Institutional investment in Bitcoin, crypto and why it’s not all good news
One of the biggest indicators of cryptocurrencies entering the phase of mainstream adoption was the overwhelming institutional interest over the past couple of years. Consider this – Cryptocurrency funds received capital inflows of around $9.3 billion in 2021 alone, most of which originated from institutional investments.
Mainstream adoption soon?
However, a lag between institutional investments and public announcements clearly exists, something that makes it hard to ascertain where the industry really stands. A new report by CoinMetrics has tried to analyze such trends in investment interest and adoption of crypto-assets by combing through the U.S Securities and Exchange Commission’s filings over the last decade.
This, because securities laws in the U.S mandate publicly-traded companies and other investment firms to disclose their holdings and quarterly financial results.

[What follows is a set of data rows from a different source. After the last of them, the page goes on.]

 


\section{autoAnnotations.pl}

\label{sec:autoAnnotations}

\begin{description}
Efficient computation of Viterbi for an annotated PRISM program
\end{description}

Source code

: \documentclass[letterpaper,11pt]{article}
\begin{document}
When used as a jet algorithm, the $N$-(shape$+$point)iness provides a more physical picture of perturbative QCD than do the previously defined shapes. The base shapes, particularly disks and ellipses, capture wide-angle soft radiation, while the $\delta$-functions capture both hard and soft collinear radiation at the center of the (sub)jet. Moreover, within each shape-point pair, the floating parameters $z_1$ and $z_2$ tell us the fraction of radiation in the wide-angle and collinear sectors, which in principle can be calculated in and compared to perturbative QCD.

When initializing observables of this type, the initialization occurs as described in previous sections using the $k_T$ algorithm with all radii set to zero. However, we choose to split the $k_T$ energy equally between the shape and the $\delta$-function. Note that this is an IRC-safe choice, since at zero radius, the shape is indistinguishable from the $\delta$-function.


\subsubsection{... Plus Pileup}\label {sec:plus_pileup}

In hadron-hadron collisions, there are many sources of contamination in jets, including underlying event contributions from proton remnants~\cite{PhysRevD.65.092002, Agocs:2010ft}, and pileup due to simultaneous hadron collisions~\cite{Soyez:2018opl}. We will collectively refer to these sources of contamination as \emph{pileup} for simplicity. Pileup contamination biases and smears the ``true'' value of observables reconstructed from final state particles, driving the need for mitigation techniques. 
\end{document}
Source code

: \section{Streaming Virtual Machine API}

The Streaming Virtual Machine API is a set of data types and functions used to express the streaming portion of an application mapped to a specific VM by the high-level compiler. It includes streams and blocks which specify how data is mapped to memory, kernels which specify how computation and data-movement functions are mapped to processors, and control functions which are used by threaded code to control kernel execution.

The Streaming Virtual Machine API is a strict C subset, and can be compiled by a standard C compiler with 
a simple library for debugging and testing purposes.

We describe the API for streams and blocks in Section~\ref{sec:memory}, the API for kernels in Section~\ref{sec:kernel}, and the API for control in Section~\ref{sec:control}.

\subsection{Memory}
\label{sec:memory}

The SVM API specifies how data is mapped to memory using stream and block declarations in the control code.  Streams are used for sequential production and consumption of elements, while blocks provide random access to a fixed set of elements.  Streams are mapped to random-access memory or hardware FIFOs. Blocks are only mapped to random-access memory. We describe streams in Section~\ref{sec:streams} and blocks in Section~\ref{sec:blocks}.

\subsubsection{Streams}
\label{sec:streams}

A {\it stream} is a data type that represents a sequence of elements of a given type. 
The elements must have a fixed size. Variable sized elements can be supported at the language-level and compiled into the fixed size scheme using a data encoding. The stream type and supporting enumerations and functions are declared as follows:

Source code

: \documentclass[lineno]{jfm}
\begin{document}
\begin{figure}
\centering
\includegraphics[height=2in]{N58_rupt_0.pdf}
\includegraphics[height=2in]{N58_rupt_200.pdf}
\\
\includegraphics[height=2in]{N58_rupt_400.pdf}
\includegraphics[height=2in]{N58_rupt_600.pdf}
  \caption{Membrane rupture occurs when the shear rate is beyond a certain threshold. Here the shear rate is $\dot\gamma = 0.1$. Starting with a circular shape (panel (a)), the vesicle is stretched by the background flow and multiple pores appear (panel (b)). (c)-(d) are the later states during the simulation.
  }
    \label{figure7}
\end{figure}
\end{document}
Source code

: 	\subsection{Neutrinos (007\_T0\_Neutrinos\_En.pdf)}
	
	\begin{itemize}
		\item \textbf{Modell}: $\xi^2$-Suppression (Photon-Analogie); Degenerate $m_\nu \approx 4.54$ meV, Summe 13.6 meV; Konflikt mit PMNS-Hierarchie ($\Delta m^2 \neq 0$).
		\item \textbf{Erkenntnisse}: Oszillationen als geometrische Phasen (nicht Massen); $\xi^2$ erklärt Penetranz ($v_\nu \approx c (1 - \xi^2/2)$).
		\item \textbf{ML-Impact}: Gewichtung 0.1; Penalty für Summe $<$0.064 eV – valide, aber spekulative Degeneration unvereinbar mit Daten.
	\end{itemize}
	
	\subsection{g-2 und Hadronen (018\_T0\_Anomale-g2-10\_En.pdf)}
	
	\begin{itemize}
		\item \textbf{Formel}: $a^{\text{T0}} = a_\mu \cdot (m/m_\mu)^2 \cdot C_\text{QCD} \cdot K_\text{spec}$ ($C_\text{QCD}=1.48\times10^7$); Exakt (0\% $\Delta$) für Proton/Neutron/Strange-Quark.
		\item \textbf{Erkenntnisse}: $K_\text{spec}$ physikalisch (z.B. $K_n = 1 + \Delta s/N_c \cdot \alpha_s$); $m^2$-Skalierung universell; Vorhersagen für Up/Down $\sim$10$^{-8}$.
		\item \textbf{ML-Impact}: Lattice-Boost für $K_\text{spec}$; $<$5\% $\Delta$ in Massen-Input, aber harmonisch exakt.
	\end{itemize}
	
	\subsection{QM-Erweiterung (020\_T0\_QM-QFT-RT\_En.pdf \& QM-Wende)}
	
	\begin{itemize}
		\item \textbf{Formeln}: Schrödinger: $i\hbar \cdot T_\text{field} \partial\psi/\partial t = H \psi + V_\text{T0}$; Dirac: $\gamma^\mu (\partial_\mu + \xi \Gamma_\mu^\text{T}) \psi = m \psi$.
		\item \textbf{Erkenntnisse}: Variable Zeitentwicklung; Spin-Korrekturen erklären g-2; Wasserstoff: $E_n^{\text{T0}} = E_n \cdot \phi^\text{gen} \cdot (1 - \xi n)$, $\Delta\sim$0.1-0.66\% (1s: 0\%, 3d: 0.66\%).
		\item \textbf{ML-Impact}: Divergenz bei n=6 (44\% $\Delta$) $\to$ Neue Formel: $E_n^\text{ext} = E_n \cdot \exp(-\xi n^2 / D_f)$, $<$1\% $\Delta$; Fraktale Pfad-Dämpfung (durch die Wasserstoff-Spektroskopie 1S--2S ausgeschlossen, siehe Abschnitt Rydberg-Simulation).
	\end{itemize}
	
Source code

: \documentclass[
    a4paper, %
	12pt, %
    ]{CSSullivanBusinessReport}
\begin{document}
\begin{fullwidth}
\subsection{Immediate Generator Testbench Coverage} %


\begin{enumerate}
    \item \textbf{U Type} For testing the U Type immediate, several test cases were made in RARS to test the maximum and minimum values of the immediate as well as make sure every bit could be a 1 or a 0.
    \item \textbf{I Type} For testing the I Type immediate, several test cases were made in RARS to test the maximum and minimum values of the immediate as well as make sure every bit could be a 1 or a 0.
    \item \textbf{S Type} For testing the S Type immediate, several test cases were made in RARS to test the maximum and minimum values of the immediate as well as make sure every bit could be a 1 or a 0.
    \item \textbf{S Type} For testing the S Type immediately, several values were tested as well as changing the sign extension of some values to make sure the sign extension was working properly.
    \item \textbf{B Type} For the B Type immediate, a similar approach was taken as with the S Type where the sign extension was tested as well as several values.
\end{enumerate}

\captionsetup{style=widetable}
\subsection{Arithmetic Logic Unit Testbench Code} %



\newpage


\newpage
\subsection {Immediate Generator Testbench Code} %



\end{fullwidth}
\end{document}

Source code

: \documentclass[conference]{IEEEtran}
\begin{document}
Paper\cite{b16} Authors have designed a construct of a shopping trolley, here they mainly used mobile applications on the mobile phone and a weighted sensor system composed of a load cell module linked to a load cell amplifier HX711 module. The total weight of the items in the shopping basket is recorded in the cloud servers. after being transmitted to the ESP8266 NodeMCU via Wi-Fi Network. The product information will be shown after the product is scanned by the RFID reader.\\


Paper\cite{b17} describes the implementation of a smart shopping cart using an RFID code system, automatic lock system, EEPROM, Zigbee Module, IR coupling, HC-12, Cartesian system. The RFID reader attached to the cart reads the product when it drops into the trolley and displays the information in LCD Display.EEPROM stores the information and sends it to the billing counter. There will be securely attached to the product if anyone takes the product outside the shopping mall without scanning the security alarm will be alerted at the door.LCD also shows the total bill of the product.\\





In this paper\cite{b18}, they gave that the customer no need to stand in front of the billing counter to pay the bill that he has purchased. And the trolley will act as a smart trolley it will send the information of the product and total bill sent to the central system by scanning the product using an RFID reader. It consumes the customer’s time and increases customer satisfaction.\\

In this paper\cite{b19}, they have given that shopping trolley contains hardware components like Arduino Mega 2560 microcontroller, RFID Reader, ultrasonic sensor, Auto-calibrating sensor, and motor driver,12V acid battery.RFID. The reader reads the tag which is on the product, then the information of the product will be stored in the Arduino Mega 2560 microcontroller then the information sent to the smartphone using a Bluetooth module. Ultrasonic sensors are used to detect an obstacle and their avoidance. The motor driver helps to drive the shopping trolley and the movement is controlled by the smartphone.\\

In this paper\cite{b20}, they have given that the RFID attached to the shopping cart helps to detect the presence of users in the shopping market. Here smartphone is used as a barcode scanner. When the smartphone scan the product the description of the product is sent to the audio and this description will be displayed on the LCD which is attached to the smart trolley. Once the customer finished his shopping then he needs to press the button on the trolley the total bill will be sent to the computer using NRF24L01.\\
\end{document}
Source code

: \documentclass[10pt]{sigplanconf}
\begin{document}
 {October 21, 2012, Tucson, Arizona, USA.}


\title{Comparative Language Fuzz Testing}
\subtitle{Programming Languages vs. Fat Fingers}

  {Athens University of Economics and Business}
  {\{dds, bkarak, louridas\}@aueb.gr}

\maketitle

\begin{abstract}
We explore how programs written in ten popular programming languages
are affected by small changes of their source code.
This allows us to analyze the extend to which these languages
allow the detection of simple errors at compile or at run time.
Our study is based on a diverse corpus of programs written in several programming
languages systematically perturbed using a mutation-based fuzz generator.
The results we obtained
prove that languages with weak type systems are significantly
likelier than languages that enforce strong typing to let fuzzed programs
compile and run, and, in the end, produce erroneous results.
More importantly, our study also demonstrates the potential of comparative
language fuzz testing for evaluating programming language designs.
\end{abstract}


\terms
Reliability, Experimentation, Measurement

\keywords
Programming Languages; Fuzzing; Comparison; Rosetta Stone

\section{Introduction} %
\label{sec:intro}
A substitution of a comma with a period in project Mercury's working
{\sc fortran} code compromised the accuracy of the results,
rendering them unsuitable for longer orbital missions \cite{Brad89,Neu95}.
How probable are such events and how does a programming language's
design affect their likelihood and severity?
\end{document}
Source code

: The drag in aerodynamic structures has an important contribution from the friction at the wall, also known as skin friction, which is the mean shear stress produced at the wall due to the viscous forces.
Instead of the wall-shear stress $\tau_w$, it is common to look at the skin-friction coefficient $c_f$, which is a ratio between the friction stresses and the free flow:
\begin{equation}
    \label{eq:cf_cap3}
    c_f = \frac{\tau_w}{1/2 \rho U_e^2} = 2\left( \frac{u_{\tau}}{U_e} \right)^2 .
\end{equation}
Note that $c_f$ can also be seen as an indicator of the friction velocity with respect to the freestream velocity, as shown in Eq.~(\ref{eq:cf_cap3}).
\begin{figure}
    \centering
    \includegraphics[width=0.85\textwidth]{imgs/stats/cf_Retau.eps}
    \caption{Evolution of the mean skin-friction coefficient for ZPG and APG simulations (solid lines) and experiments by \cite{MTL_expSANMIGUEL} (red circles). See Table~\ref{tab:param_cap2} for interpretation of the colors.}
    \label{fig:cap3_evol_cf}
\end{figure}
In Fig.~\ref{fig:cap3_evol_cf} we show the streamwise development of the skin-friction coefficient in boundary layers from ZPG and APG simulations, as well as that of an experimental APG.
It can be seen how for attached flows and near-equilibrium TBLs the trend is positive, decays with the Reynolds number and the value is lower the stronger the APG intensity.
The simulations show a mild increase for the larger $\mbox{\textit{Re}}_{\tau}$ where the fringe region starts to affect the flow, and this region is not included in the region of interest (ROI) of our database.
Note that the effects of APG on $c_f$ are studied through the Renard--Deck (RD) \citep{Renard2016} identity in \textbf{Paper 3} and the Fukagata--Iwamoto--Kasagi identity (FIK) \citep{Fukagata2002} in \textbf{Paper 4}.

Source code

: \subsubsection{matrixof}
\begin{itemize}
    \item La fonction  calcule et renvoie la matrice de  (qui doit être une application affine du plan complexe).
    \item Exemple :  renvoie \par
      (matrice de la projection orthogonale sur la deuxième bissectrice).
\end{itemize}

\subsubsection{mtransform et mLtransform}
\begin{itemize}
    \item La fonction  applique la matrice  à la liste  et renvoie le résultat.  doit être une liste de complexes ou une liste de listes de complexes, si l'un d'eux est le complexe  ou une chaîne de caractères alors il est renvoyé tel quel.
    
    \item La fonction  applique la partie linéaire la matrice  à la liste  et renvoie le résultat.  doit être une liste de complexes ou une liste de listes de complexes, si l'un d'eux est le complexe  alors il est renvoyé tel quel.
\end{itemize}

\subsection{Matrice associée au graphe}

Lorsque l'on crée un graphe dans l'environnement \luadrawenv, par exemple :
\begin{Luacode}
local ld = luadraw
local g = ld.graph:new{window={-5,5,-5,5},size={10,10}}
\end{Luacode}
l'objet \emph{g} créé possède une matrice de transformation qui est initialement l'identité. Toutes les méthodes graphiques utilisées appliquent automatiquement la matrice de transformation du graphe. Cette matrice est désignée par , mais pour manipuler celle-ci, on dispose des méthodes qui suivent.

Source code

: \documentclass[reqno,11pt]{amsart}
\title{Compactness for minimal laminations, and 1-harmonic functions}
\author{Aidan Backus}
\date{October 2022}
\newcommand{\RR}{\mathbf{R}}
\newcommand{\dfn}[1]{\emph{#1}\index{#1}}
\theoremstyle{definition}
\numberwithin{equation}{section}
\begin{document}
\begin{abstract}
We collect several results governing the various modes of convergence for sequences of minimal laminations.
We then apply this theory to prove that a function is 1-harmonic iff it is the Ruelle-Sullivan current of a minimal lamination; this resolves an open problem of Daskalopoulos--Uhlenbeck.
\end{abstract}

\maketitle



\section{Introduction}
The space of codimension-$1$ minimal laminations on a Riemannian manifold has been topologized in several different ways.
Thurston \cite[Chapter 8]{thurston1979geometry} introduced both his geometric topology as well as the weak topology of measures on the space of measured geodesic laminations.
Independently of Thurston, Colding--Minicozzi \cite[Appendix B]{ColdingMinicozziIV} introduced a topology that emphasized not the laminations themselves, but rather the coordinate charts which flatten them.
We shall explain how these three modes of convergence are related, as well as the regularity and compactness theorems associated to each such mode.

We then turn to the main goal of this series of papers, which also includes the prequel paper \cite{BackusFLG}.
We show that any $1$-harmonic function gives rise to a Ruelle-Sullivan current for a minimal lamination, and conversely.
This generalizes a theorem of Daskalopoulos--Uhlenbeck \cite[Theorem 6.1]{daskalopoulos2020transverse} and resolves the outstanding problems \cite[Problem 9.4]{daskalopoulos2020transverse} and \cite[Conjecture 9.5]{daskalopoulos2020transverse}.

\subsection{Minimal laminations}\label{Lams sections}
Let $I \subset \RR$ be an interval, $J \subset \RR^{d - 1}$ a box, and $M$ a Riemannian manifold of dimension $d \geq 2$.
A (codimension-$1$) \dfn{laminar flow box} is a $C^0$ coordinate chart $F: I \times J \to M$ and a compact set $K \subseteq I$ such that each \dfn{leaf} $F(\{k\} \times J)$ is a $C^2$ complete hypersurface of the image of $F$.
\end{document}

Surprisingly, ever since Bitcoin surfaced on an SEC filing in 2011 for the first time, the top digital asset has been mentioned in 11,510 SEC filings by 2,169 unique filing entities, according to the report. It noted,
“As more institutions and crypto companies from exchanges to Bitcoin miners receive debt and equity funding from public markets, the amount of filings mentioning crypto are increasing.”
Crypto-focused funds fueling the rise
Much of this has also been fueled by the emergence of BTC or crypto-focused funds such as Grayscale, along with crypto-focused publicly traded crypto companies. Especially those involved in mining activities.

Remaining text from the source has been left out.